À cette prospérité renaissante se mêlaient toujours de graves abus. L’ancien régime, assiégé de toutes parts, ébranlé dans ses fondemens, résistait encore. Les intérêts nouveaux manquaient de garanties : la nation, qui sentait sa force et qui ne voulait plus retomber dans l’abîme d’où elle sortait, les exigea. Les états-généraux furent convoqués. Dès leur réunion, l’ordre nouveau qu’appelaient les vœux et les besoins apparut tout entier. La double représentation du tiers, la réunion des ordres, le vote par tête, furent des pas décisifs vers ce que la France voulait, l’égalité civile et la liberté politique. Les premières délibérations de l’assemblée inscrivirent dans la déclaration des droits, sous une forme trop métaphysique sans doute, mais énergique et nette, les principes immortels qui sont comme la raison même de tous les peuples civilisés. Le comité de constitution, inspiré par Mounier, jeta les bases d’une constitution libre. La nuit du 4 août y mit le sceau en amenant l’abandon spontané des privilèges par les privilégiés eux-mêmes. Tout était dit alors : la révolution légitime était accomplie. Malheureusement l’impatience nationale, cette furie française qui nous a si souvent perdus au milieu de nos succès, voulut aller plus loin, et le bel édifice que les travaux de tout un siècle avaient préparé s’écroula pour ne se relever qu’après d’horribles convulsions.
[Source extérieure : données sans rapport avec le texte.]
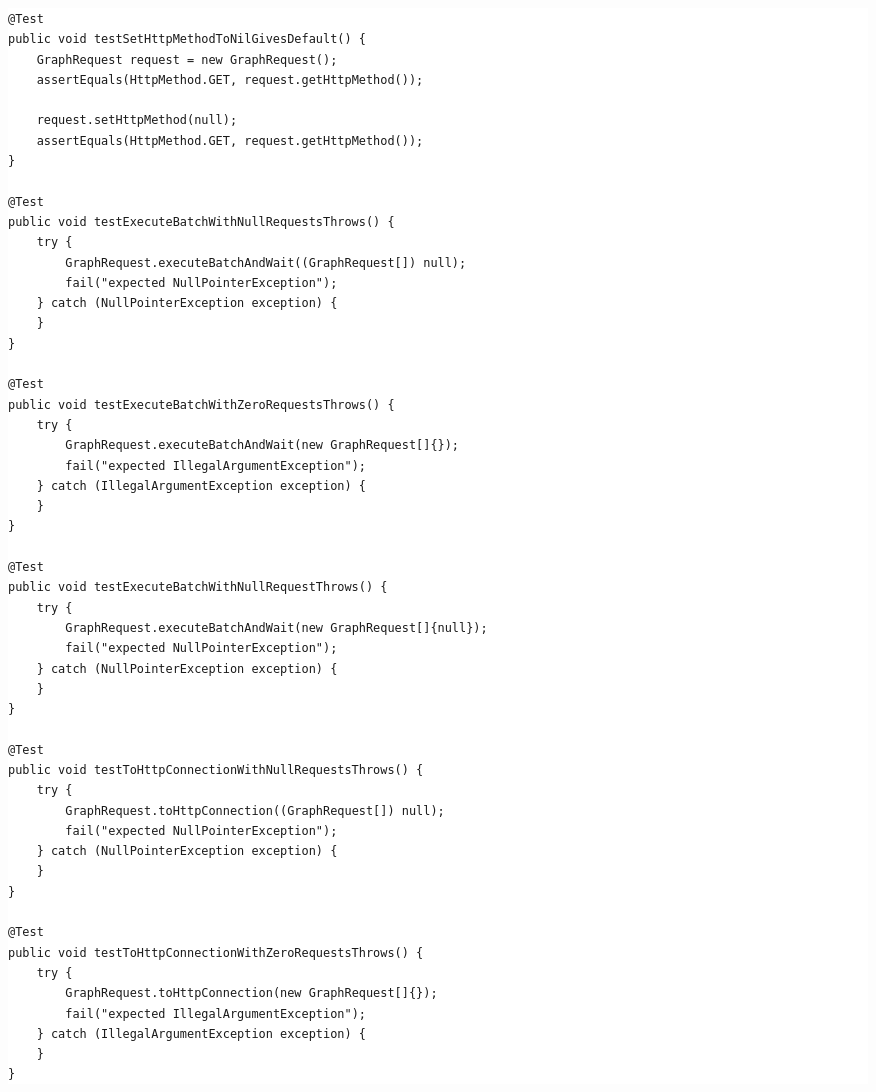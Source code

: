     @Test
    public void testSetHttpMethodToNilGivesDefault() {
        GraphRequest request = new GraphRequest();
        assertEquals(HttpMethod.GET, request.getHttpMethod());

        request.setHttpMethod(null);
        assertEquals(HttpMethod.GET, request.getHttpMethod());
    }

    @Test
    public void testExecuteBatchWithNullRequestsThrows() {
        try {
            GraphRequest.executeBatchAndWait((GraphRequest[]) null);
            fail("expected NullPointerException");
        } catch (NullPointerException exception) {
        }
    }

    @Test
    public void testExecuteBatchWithZeroRequestsThrows() {
        try {
            GraphRequest.executeBatchAndWait(new GraphRequest[]{});
            fail("expected IllegalArgumentException");
        } catch (IllegalArgumentException exception) {
        }
    }

    @Test
    public void testExecuteBatchWithNullRequestThrows() {
        try {
            GraphRequest.executeBatchAndWait(new GraphRequest[]{null});
            fail("expected NullPointerException");
        } catch (NullPointerException exception) {
        }
    }

    @Test
    public void testToHttpConnectionWithNullRequestsThrows() {
        try {
            GraphRequest.toHttpConnection((GraphRequest[]) null);
            fail("expected NullPointerException");
        } catch (NullPointerException exception) {
        }
    }

    @Test
    public void testToHttpConnectionWithZeroRequestsThrows() {
        try {
            GraphRequest.toHttpConnection(new GraphRequest[]{});
            fail("expected IllegalArgumentException");
        } catch (IllegalArgumentException exception) {
        }
    }
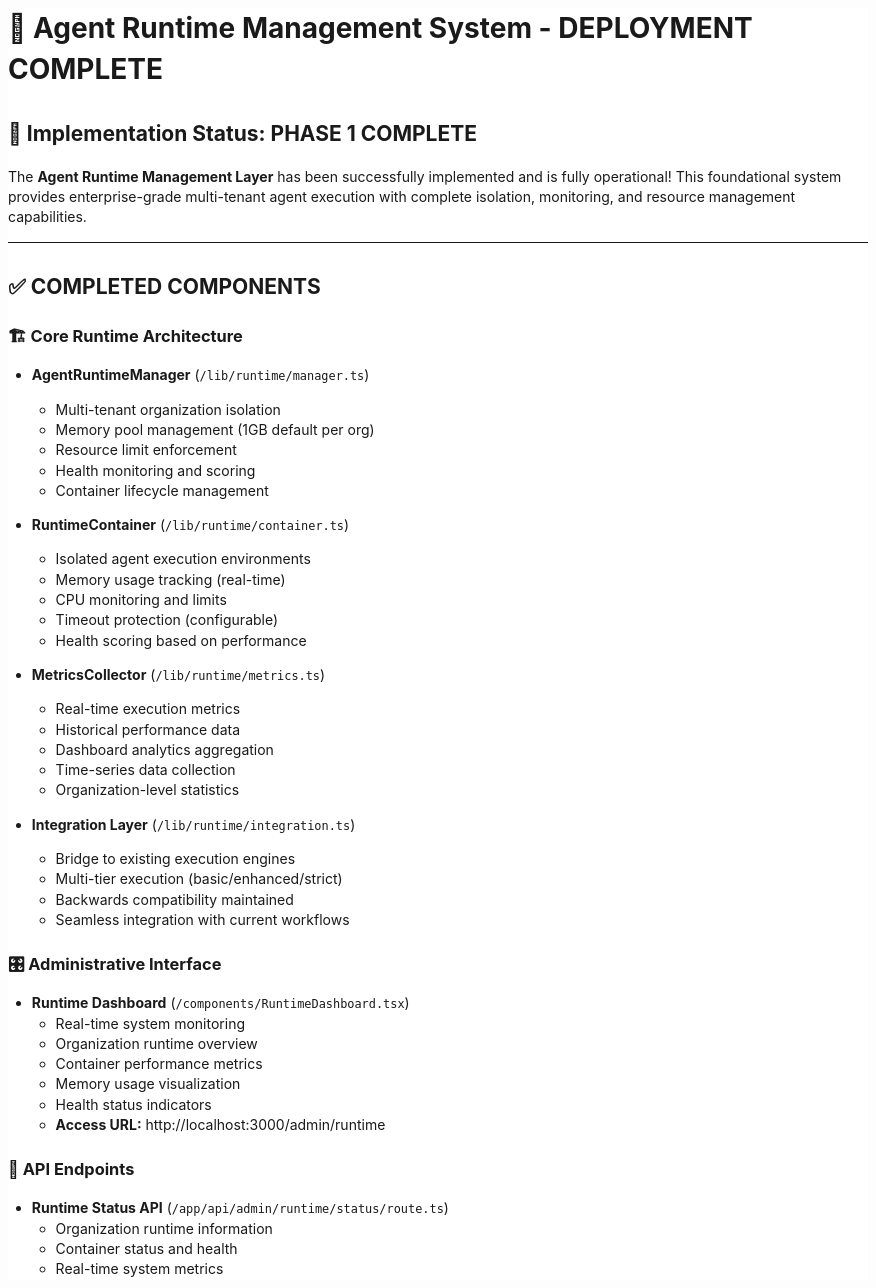 # 🚀 Agent Runtime Management System - DEPLOYMENT COMPLETE

## 🎉 Implementation Status: **PHASE 1 COMPLETE**

The **Agent Runtime Management Layer** has been successfully implemented and is fully operational! This foundational system provides enterprise-grade multi-tenant agent execution with complete isolation, monitoring, and resource management capabilities.

---

## ✅ **COMPLETED COMPONENTS**

### 🏗️ **Core Runtime Architecture**
- **AgentRuntimeManager** (`/lib/runtime/manager.ts`)
  - Multi-tenant organization isolation
  - Memory pool management (1GB default per org)
  - Resource limit enforcement
  - Health monitoring and scoring
  - Container lifecycle management

- **RuntimeContainer** (`/lib/runtime/container.ts`) 
  - Isolated agent execution environments
  - Memory usage tracking (real-time)
  - CPU monitoring and limits
  - Timeout protection (configurable)
  - Health scoring based on performance

- **MetricsCollector** (`/lib/runtime/metrics.ts`)
  - Real-time execution metrics
  - Historical performance data
  - Dashboard analytics aggregation
  - Time-series data collection
  - Organization-level statistics

- **Integration Layer** (`/lib/runtime/integration.ts`)
  - Bridge to existing execution engines
  - Multi-tier execution (basic/enhanced/strict)
  - Backwards compatibility maintained
  - Seamless integration with current workflows

### 🎛️ **Administrative Interface**
- **Runtime Dashboard** (`/components/RuntimeDashboard.tsx`)
  - Real-time system monitoring
  - Organization runtime overview
  - Container performance metrics
  - Memory usage visualization
  - Health status indicators
  - **Access URL:** http://localhost:3000/admin/runtime

### 🔌 **API Endpoints**
- **Runtime Status API** (`/app/api/admin/runtime/status/route.ts`)
  - Organization runtime information
  - Container status and health
  - Real-time system metrics
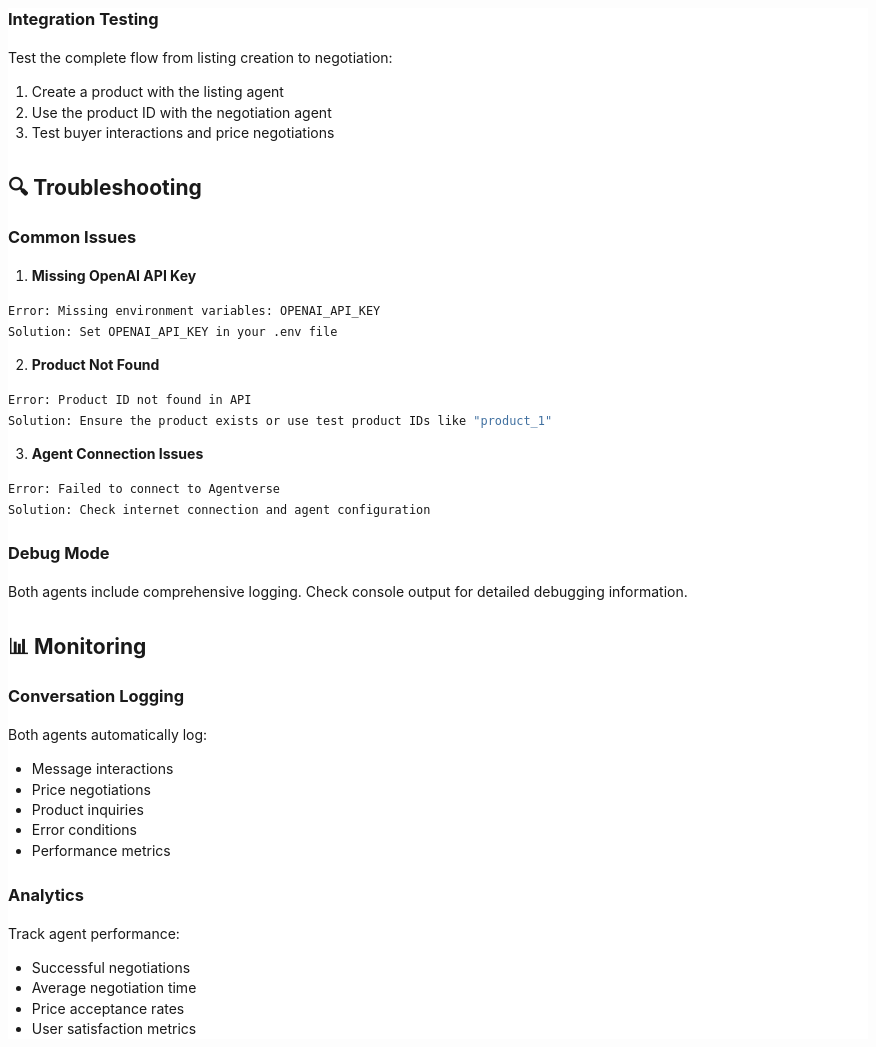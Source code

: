 ### Integration Testing

Test the complete flow from listing creation to negotiation:

1. Create a product with the listing agent
2. Use the product ID with the negotiation agent
3. Test buyer interactions and price negotiations

## 🔍 Troubleshooting

### Common Issues

1. **Missing OpenAI API Key**
```bash
Error: Missing environment variables: OPENAI_API_KEY
Solution: Set OPENAI_API_KEY in your .env file
```

2. **Product Not Found**
```bash
Error: Product ID not found in API
Solution: Ensure the product exists or use test product IDs like "product_1"
```

3. **Agent Connection Issues**
```bash
Error: Failed to connect to Agentverse
Solution: Check internet connection and agent configuration
```

### Debug Mode

Both agents include comprehensive logging. Check console output for detailed debugging information.

## 📊 Monitoring

### Conversation Logging

Both agents automatically log:
- Message interactions
- Price negotiations
- Product inquiries
- Error conditions
- Performance metrics

### Analytics

Track agent performance:
- Successful negotiations
- Average negotiation time
- Price acceptance rates
- User satisfaction metrics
Arrêtons-nous un moment à cette grande date d’août 1789, et voyons quels étaient les termes des articles rédigés le 11 à la suite des résolutions du 4. L’assemblée nationale, est-il dit dans l’article 1er, détruit entièrement le régime féodal ; elle décrète que, dans les droits tant féodaux que censuels, ceux qui tiennent à la servitude personnelle sont abolis sans indemnité ; tous les autres sont déclarés rachetables, le prix et le mode du rachat seront fixés par l’assemblée nationale. » Les articles 2 et 3 abolissent le droit exclusif de colombier et le droit de chasse et de garenne ouverte. L’article à supprime les justices seigneuriales. L’article 5 supprime les dîmes possédées par des corps séculiers et réguliers, sauf à subvenir d’une autre manière aux dépenses du culte et au soulagement des pauvres ; il déclare rachetables les autres dîmes, de quelque nature qu’elles soient. L’article 6 déclare également rachetables les rentes foncières perpétuelles, soit en nature, soit en argent, et les champarts[1] de toute espèce. L’article 7 supprime la vénalité des

  1. On entendait par champart le prélèvement en nature d’une partie des fruits obtenus par la culture.